An HFSP fellowship that sowed the seeds for PROTAC drug development
In 2009, Alessio Ciulli was awarded an HFSP Short-Term Fellowship* to support his 3-month research visit to Yale University to start a collaboration between his new lab and the lab of Professor Craig Crews at Yale. Crews, Ciulli and co-workers designed potent small molecules targeting the von Hippel-Lindau (VHL) E3 ligase, aiding development of much improved proteolysis targeting chimeric molecules (PROTACs). Today, only a few years after the beginning of this crucial collaboration, targeted protein degradation has emerged as a transformative new modality of therapeutic intervention that is making an impact across the pharmaceutical industry. The following article by Alessio Ciulli briefly recounts how HFSP support helped to seed these important advances, and highlights its impact both academically and commercially.

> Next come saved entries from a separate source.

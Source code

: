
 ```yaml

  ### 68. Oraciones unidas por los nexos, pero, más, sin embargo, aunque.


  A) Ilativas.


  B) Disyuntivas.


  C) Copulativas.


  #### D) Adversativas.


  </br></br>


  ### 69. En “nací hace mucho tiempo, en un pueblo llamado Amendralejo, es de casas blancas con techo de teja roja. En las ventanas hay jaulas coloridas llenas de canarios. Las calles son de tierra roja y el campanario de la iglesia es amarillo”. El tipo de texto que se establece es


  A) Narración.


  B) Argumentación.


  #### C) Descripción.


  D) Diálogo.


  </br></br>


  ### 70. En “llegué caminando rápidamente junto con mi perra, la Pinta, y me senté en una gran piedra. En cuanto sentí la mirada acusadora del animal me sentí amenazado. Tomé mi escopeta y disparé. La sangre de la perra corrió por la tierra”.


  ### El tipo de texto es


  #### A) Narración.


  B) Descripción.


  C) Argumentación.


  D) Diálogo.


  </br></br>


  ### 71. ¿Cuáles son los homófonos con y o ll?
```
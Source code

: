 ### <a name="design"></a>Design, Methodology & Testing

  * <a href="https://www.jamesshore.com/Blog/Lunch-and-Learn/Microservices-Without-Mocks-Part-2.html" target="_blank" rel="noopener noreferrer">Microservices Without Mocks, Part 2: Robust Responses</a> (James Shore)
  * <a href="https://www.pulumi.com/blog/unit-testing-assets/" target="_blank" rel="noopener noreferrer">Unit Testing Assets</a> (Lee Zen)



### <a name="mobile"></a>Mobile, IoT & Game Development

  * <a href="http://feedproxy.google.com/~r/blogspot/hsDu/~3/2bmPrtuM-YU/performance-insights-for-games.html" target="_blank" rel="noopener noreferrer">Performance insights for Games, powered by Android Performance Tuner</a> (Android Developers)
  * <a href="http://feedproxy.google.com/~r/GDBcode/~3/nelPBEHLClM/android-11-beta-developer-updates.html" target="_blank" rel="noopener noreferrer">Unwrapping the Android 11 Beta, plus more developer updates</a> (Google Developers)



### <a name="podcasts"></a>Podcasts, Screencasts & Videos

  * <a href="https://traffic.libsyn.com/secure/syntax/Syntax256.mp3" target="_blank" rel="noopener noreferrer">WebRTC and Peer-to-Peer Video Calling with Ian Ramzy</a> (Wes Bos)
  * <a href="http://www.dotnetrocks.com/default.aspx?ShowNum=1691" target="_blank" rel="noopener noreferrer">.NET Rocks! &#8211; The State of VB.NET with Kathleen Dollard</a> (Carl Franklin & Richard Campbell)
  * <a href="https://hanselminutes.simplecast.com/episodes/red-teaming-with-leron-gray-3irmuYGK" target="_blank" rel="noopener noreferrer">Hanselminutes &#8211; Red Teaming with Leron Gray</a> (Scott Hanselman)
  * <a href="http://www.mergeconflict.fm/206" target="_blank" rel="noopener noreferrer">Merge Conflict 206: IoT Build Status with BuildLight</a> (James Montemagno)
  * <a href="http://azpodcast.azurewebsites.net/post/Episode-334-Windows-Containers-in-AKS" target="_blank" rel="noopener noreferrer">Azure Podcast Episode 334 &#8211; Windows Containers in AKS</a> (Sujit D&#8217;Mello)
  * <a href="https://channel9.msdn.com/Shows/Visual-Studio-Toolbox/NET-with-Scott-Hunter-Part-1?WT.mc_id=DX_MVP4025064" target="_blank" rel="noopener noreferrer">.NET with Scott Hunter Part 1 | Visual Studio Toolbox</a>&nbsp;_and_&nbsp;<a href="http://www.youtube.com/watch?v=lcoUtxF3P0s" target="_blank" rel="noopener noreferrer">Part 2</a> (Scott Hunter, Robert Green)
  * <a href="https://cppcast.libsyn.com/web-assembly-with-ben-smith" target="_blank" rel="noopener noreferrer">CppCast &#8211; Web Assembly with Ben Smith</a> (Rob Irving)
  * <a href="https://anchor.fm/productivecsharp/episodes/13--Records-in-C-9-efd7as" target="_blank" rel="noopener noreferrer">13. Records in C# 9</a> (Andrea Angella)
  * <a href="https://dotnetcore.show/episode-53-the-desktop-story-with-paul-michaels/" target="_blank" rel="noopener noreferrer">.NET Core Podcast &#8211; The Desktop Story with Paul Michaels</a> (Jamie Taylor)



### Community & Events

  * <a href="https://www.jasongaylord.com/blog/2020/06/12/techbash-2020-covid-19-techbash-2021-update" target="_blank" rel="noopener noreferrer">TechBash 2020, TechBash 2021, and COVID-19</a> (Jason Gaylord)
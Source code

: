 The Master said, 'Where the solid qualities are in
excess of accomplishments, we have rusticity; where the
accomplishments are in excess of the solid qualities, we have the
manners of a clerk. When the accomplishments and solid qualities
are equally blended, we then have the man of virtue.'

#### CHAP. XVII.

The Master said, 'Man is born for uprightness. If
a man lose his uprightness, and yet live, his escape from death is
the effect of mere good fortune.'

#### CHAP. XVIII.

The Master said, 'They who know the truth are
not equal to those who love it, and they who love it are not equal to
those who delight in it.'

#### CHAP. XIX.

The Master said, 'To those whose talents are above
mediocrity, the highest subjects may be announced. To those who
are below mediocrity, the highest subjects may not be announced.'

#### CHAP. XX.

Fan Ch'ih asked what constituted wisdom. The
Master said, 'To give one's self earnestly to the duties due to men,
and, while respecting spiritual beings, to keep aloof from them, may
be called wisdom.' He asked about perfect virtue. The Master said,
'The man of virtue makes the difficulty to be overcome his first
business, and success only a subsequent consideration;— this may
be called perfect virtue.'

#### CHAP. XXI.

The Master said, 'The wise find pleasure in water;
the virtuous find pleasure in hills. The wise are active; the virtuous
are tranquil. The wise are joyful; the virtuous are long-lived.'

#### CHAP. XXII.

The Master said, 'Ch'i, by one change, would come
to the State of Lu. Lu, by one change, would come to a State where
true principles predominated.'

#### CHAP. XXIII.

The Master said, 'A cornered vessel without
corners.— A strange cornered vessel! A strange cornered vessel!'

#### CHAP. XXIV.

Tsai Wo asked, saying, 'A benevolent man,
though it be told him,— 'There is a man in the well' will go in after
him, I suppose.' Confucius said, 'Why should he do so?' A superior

Alessio Ciulli graduated in Chemistry from his hometown, Florence under the late Ivano Bertini and obtained his PhD in Chemistry from the University of Cambridge, studying as a Gates Cambridge Scholar under the supervision of Chris Abell and in collaboration with Astex Pharmaceuticals. Following post-doctoral research on fragment-based drug design with Chris Abell and Tom Blundell, and an HFSP Short-Term Fellowship* to begin a collaboration with Craig Crews at Yale University, he was awarded a BBSRC David Phillips Fellowship to return to Cambridge and start his independent career in 2009. In 2013, Alessio was awarded an ERC Starting Grant and moved his laboratory to the School of Life Sciences at Dundee University to take up a Readership in Chemical & Structural Biology as Principal Investigator within the Division of Biological Chemistry and Drug Discovery. He was promoted to Personal Chair (Professor) in October 2016. Alessio is the recipient of the 2014 Talented Young Italian award, the 2015 EFMC Prize for Young Medicinal Chemist in Academia, the 2015 ICBS Young Chemical Biologist Award, the 2016 RSC Capps Green Zomaya Award in medicinal computational chemistry, and the 2016 MedChemComm Emerging Investigator Lectureship. He is a Fellow of the Royal Society of Chemistry.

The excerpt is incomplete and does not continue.